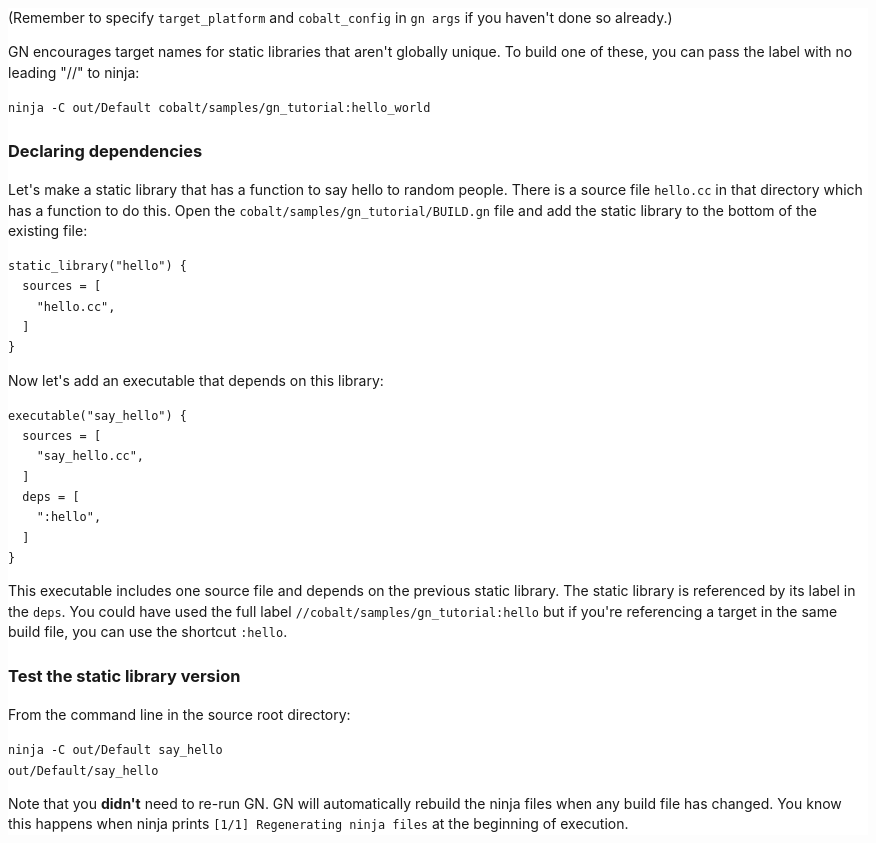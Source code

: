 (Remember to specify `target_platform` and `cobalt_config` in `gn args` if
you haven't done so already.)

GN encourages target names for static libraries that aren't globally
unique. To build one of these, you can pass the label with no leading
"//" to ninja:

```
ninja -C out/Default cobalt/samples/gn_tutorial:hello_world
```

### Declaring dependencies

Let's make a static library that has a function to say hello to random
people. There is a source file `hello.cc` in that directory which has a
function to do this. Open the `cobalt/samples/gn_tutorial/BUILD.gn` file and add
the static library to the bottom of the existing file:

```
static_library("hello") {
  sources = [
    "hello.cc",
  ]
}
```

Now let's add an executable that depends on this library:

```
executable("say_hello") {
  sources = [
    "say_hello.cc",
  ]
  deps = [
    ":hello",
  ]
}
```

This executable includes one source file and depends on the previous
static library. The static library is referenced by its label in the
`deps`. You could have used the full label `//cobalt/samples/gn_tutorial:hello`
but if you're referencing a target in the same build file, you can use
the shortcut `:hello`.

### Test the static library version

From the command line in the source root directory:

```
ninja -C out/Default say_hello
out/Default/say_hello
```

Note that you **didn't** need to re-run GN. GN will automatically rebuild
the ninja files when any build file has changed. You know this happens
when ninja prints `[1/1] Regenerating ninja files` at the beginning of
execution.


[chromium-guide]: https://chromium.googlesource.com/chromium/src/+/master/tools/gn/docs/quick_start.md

────────────────────

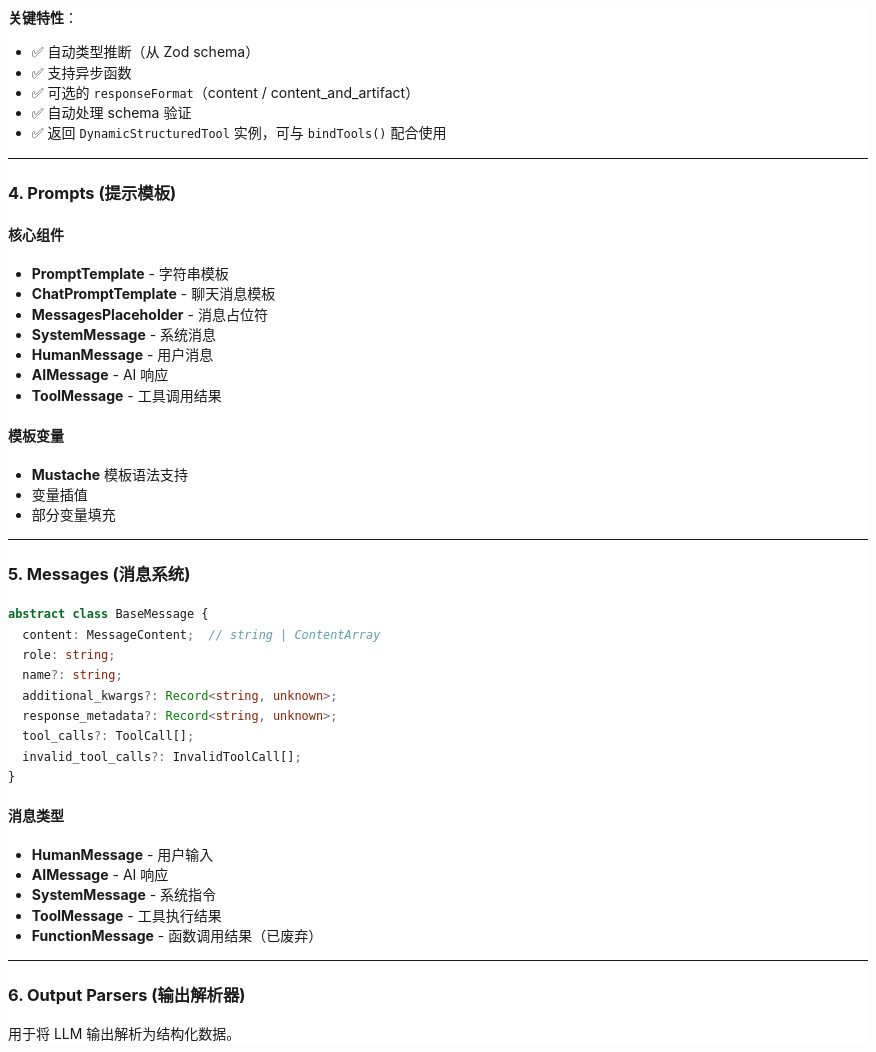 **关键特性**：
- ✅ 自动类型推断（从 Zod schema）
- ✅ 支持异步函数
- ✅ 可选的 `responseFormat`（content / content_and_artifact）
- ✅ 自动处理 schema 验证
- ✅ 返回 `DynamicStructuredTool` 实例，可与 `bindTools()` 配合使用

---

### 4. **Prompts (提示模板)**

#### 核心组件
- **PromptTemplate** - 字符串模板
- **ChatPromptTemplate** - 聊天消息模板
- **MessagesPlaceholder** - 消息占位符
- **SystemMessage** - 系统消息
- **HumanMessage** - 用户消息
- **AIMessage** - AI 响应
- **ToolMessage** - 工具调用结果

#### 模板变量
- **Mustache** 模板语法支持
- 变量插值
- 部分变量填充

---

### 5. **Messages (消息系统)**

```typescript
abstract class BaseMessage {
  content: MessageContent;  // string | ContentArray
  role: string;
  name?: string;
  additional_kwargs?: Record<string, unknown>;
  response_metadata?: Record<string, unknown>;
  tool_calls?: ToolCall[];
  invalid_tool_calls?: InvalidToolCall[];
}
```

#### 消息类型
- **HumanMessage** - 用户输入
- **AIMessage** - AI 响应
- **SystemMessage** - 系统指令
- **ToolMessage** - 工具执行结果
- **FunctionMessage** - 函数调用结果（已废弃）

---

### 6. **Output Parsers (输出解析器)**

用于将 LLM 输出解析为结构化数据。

────────────────────

From the records above, copy out the line with "- **MessagesPlaceholder** - 消息占位符", the line with "- **FunctionMessage** - 函数调用结果（已废弃）", and every line between them, word for word.

### EXERCISE ANSWER
- **MessagesPlaceholder** - 消息占位符
- **SystemMessage** - 系统消息
- **HumanMessage** - 用户消息
- **AIMessage** - AI 响应
- **ToolMessage** - 工具调用结果

#### 模板变量
- **Mustache** 模板语法支持
- 变量插值
- 部分变量填充

---

### 5. **Messages (消息系统)**

```typescript
abstract class BaseMessage {
  content: MessageContent;  // string | ContentArray
  role: string;
  name?: string;
  additional_kwargs?: Record<string, unknown>;
  response_metadata?: Record<string, unknown>;
  tool_calls?: ToolCall[];
  invalid_tool_calls?: InvalidToolCall[];
}
```

#### 消息类型
- **HumanMessage** - 用户输入
- **AIMessage** - AI 响应
- **SystemMessage** - 系统指令
- **ToolMessage** - 工具执行结果
- **FunctionMessage** - 函数调用结果（已废弃）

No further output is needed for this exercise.